Whichever way you look at it, the post-1992 Milan was the third Great Milan of the 20th century, after those of the 1930s and 1960s. A “metaplace” capable of intuiting and riding the redesign imposed by history – in this case, by the Third Globalisation that was transforming the global value chains. While the party system was foundering in the misery of rhetoric and the shamefulness of practice, the Milanese and northern companies were able – on their own, without any system of representation supporting them – to connect to the network of global chains, becoming protagonists in international production platforms and dominating them in key sectors.
It was here that for the second time, after the 1960s, the system of the “Italian house” – Gio Ponti spoke of it in the editorial of his second term as editor-in-chief of Domus – represented the model for the rebirth of Milan. Soon imitated by fashion, chemistry, mechanics, and the automotive industry, this model introduced Milan into the circuit of Global cities where architecture increasingly provided an urban and community alphabet. Just as had happened in the 1930s and 1960s, but this time in a global perspective where intangible functions and the ability to create new connections count as much as production and services, since these are the connection points between ideas and reality.
And now what? What is left of Milan after the Salone del Mobile 2022? The transition is equally crucial and even tighter. After the Great Recession of 2008, the urban sovereign debt crisis of 2011 and the pandemic of 2020, Milan is experiencing a war just a few hours’ drive away. Compared to other Italian cities, Milan has its own economic and financial, technological and intellectual, creative and aesthetic structure. However, this time – compared to 1945 and 1992 – the challenge is about identity. No other city in Italy has experienced the paralysing silence of the pandemic as Milan has. And no other global capital has experienced the fear of losing its own leadership as Milan has. A leadership that roots its power into doing, into building, into shaping the world.
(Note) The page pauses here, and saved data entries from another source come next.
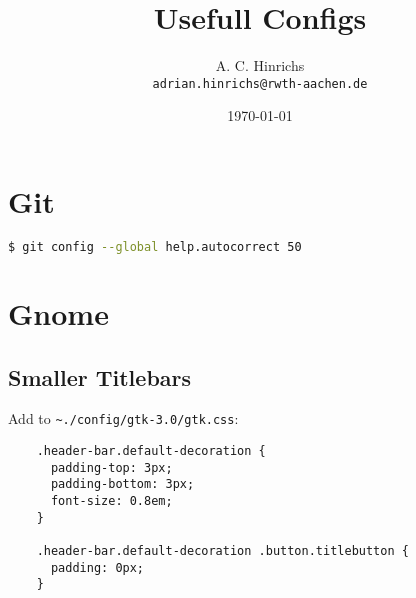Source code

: \documentclass[10pt,landscape,a4paper]{cheatsheet}
\title{Usefull Configs}
\author{A. C. Hinrichs\\\texttt{adrian.hinrichs@rwth-aachen.de}}
\date{\today}
\begin{document}
  \maketitle
  \section{Git}
  \begin{lstlisting}[language=bash]
    $ git config --global help.autocorrect 50
  \end{lstlisting}%

  \section{Gnome}
  \subsection{Smaller Titlebars}
  Add to \lstinline{~./config/gtk-3.0/gtk.css}:
  \begin{lstlisting}
    .header-bar.default-decoration {
      padding-top: 3px;
      padding-bottom: 3px;
      font-size: 0.8em;
    }
    
    .header-bar.default-decoration .button.titlebutton {
      padding: 0px;
    }
  \end{lstlisting}
\end{document}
It is here, then, that the Salone del Mobile 2022 and the renewed energy of the Fuorisalone can be identified, which although not comparable to the pre-lock-down ones deserves a separate discussion. On its 60th anniversary, Design Week has shown that despite its successes (+27% in sales), Italian design is not a commercial phenomenon that is fed by the desire for a new centrality of the home and also to reject the reasons for war – with brotherhood – in the name of beauty. Rather, it is something deeper and more radical, something that has to do with the very essence of places and communities, of cities understood as the connection between the urbs, the civitas and the communitas, i.e., architecture, rules and community.
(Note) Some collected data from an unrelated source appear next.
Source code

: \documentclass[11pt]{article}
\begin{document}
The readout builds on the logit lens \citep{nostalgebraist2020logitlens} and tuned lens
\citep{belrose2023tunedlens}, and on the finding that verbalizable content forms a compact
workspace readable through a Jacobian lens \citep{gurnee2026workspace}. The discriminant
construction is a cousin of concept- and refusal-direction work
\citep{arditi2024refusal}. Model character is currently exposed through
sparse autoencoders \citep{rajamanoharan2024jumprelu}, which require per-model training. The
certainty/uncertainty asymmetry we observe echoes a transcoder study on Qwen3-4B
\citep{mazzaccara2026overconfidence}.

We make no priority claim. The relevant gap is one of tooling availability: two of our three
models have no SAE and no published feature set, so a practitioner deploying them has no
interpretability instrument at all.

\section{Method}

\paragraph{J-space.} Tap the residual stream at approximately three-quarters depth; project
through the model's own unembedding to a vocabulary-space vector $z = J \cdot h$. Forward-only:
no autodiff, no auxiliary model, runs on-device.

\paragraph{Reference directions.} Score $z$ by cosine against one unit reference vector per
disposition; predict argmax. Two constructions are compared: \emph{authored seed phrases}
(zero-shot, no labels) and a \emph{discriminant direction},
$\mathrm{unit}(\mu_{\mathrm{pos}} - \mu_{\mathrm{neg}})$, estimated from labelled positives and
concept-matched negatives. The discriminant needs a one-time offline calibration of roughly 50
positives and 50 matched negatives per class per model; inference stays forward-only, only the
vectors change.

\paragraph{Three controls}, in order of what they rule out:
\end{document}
The Salone del Mobile 2022 was proof that Milan remains both the genetic code and the factory of a hypocritical and naive, complicated and wonderful, opportunistic and generous country. A country that delegates, once again, to Milan to live up to its past but, above all, to its future as a world-city, in which the syntax for surviving and perhaps thriving in the Fourth Globalisation is being worked out, which is by no means dead but is testing on us the umpteenth, painful, salvific transformation.